▶ _WHAT IS REQUIRED_
For the string "hsize", find every matching line in the records and copy it.

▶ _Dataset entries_
▬▬▬▬▬▬
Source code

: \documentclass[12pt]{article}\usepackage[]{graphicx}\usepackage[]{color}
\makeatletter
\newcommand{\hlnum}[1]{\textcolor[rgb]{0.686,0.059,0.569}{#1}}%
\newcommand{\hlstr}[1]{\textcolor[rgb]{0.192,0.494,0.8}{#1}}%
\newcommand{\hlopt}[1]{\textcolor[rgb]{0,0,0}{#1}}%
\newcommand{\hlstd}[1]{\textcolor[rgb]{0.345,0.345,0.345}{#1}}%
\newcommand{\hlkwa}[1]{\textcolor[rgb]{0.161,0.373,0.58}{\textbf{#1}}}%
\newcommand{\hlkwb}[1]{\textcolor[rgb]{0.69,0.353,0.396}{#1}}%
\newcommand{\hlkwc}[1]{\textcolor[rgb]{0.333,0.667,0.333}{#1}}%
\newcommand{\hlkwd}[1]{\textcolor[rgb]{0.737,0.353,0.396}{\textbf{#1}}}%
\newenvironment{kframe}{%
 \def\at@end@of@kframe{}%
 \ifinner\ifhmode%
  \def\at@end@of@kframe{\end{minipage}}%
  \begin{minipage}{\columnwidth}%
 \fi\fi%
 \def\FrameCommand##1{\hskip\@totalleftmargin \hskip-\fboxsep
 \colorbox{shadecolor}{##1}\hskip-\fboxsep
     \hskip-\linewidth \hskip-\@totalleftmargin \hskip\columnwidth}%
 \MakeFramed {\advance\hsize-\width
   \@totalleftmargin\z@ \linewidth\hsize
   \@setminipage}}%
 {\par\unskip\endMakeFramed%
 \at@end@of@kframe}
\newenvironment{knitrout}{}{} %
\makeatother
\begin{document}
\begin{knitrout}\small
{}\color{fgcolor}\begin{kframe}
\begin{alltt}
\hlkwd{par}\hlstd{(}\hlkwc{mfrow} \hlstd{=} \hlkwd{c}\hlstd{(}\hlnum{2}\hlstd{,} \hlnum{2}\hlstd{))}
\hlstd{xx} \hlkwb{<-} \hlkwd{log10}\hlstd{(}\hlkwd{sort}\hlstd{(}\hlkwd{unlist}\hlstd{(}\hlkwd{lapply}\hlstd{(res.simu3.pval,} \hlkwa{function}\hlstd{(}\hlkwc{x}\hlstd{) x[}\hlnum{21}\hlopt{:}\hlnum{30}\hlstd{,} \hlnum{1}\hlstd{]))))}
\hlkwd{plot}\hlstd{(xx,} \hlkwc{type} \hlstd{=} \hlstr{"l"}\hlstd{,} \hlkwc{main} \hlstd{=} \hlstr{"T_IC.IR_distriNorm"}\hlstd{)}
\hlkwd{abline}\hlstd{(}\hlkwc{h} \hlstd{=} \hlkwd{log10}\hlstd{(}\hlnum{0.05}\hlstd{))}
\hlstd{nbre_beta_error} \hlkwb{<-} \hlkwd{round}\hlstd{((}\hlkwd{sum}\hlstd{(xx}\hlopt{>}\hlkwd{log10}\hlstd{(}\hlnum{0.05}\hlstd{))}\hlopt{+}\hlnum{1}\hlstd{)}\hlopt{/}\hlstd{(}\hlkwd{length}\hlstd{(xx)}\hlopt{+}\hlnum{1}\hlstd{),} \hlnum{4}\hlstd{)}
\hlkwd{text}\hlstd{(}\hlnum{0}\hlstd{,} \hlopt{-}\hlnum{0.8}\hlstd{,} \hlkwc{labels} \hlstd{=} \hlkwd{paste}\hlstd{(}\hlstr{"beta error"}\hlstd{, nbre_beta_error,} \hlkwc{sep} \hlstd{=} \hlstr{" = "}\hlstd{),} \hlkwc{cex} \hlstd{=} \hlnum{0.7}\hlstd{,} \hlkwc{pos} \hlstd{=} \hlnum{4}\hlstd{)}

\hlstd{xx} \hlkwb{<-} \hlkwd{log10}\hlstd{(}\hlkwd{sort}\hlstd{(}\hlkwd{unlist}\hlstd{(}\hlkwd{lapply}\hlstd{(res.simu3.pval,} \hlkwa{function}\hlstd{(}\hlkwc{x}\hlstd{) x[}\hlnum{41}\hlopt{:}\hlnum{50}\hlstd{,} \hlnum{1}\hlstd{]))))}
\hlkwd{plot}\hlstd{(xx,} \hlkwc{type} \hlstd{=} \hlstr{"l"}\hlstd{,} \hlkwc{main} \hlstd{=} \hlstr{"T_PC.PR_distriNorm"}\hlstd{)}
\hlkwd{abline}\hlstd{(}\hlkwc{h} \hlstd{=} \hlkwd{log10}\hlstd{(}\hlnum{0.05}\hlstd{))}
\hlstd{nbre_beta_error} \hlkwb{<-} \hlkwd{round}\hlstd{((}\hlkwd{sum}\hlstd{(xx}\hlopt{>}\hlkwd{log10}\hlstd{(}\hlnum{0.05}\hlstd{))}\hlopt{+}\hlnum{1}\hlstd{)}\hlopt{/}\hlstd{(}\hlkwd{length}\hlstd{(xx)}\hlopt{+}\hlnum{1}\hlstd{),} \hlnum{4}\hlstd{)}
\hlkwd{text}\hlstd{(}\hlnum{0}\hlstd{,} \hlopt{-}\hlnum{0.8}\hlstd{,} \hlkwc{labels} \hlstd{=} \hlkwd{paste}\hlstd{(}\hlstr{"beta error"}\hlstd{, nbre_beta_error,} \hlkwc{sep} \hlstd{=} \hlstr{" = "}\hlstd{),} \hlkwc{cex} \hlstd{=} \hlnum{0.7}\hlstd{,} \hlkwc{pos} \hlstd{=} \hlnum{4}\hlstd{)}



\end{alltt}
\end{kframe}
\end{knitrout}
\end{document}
▬▬▬▬▬▬
▶ _THE ANSWER_
 \MakeFramed {\advance\hsize-\width
   \@totalleftmargin\z@ \linewidth\hsize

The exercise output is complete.